[Records drawn from a dataset]
★ ★ ★ ★ ★

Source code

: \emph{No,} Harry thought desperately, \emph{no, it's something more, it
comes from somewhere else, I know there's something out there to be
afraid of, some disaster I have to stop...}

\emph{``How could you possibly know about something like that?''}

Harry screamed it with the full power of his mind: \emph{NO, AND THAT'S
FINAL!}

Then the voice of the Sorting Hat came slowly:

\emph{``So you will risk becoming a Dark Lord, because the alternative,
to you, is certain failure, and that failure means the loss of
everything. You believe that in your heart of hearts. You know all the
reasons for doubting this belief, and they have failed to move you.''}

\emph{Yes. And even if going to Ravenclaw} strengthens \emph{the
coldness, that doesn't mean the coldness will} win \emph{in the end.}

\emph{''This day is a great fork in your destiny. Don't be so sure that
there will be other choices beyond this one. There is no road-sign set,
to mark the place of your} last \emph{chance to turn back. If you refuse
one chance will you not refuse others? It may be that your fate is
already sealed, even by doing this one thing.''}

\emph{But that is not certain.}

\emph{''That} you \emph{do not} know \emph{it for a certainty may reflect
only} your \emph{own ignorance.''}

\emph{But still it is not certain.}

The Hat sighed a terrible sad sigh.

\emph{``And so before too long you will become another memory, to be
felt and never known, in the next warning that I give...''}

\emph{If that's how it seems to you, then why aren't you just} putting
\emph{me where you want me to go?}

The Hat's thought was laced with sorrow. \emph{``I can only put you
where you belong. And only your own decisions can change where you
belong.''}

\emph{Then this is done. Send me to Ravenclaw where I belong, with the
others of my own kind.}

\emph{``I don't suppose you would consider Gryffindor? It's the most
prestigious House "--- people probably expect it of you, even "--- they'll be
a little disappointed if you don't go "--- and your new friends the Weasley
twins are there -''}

★ ★ ★ ★ ★

(WHAT THE TASK REQUIRES) Report all lines in the records that include the string "chance".

(RESPONSE TO THIS EXERCISE)
to mark the place of your} last \emph{chance to turn back. If you refuse
one chance will you not refuse others? It may be that your fate is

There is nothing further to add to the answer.